• [What is needed] Where a line holds the word "createRoot", copy it from the records.

(Source texts of formatted documents)
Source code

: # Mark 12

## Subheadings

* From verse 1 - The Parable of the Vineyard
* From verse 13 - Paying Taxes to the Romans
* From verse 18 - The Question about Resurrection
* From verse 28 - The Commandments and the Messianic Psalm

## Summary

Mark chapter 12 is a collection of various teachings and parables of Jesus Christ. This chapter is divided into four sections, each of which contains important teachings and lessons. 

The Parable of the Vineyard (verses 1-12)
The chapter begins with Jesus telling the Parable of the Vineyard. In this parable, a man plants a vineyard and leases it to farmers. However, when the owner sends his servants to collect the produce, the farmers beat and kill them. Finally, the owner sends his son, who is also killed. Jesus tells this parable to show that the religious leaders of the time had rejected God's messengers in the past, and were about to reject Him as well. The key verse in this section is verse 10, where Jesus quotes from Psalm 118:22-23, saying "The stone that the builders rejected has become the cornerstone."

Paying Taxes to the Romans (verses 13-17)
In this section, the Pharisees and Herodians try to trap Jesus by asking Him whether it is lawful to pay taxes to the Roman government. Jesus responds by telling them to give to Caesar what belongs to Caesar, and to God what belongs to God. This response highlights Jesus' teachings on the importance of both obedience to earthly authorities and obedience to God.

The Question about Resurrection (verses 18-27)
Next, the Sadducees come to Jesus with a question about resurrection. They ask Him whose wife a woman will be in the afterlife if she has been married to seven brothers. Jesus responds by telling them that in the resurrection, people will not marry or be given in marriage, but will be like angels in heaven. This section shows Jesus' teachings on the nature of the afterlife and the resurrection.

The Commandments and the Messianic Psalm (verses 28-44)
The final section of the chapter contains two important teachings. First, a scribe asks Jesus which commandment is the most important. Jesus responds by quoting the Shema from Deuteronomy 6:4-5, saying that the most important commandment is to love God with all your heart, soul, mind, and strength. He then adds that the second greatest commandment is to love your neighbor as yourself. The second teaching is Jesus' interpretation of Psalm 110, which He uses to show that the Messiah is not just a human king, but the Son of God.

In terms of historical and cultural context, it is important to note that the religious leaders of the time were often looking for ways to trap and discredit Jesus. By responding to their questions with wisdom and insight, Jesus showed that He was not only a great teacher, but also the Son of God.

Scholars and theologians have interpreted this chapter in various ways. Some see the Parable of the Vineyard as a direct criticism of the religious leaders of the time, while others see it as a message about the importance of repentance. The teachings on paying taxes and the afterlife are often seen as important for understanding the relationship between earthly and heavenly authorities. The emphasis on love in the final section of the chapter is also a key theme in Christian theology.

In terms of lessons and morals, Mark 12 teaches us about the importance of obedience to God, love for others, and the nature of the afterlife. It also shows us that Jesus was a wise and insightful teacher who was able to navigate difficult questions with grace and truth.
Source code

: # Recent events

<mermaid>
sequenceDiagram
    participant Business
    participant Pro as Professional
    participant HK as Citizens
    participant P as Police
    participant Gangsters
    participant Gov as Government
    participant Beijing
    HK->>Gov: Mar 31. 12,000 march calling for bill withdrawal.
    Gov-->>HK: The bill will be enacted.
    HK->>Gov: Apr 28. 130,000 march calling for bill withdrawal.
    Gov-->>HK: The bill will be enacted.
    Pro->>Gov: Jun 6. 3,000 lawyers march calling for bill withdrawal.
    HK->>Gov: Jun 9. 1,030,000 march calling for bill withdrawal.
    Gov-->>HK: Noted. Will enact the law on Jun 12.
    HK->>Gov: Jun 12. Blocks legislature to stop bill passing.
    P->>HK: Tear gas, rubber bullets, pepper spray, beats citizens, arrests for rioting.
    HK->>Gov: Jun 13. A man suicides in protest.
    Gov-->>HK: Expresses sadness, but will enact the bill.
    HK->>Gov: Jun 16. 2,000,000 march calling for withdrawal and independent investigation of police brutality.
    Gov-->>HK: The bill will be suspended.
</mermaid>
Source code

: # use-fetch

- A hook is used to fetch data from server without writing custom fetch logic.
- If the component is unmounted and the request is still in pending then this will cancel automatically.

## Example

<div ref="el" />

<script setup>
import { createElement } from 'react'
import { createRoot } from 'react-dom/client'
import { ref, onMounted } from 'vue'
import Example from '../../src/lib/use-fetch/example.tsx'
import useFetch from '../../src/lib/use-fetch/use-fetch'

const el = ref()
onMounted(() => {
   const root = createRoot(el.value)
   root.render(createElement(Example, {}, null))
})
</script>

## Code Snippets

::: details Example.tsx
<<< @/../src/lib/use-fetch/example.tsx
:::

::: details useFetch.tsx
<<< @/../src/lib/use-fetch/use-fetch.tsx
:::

• [Exercise response]
import { createRoot } from 'react-dom/client'
   const root = createRoot(el.value)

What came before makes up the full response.